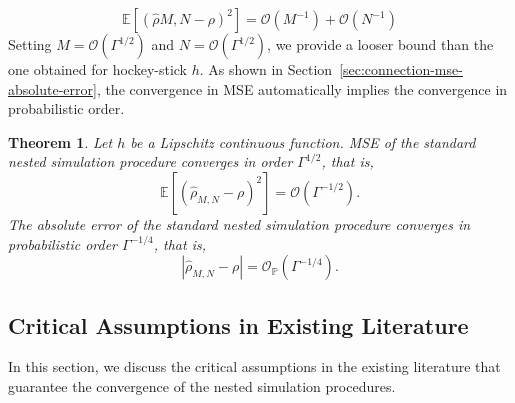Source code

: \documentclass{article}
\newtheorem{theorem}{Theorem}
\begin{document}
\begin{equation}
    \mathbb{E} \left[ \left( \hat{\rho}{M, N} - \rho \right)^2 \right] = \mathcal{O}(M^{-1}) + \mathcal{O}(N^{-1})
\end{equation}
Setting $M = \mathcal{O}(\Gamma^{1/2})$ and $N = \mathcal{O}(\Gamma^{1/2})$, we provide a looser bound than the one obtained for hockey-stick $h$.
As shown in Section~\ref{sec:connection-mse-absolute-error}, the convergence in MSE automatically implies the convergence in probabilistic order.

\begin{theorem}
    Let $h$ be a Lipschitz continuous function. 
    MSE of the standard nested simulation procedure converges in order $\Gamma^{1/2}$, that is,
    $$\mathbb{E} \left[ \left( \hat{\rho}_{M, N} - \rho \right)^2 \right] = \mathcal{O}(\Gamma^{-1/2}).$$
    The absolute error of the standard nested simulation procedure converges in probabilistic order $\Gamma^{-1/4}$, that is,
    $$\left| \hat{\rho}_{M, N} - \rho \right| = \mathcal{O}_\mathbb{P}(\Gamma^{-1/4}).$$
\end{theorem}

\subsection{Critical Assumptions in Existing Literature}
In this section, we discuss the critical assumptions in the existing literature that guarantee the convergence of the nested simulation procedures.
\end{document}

==================================================

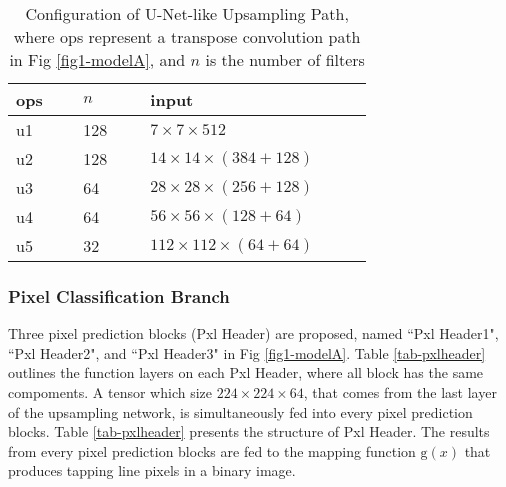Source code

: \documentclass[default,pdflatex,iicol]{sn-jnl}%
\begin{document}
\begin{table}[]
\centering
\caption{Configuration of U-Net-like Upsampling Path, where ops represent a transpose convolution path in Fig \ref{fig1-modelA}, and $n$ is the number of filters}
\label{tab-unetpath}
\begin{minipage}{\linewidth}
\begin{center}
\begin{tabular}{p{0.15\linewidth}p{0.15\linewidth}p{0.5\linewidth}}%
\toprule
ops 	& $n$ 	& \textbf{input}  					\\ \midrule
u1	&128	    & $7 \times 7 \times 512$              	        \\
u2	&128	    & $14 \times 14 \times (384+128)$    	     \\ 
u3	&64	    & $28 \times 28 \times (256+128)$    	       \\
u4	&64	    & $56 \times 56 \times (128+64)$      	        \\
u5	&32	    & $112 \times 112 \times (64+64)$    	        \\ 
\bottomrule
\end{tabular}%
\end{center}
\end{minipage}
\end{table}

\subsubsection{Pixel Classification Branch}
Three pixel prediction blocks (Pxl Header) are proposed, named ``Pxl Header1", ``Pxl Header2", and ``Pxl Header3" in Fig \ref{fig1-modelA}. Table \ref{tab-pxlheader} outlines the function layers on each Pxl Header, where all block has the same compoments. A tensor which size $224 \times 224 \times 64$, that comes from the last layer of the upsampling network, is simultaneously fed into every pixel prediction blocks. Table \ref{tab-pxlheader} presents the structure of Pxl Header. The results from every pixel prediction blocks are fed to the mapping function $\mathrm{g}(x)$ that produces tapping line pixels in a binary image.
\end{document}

==================================================

Problem:
In the listing above, find each line where "convergence" occurs and copy it.

Task solution:
As shown in Section~\ref{sec:connection-mse-absolute-error}, the convergence in MSE automatically implies the convergence in probabilistic order.
In this section, we discuss the critical assumptions in the existing literature that guarantee the convergence of the nested simulation procedures.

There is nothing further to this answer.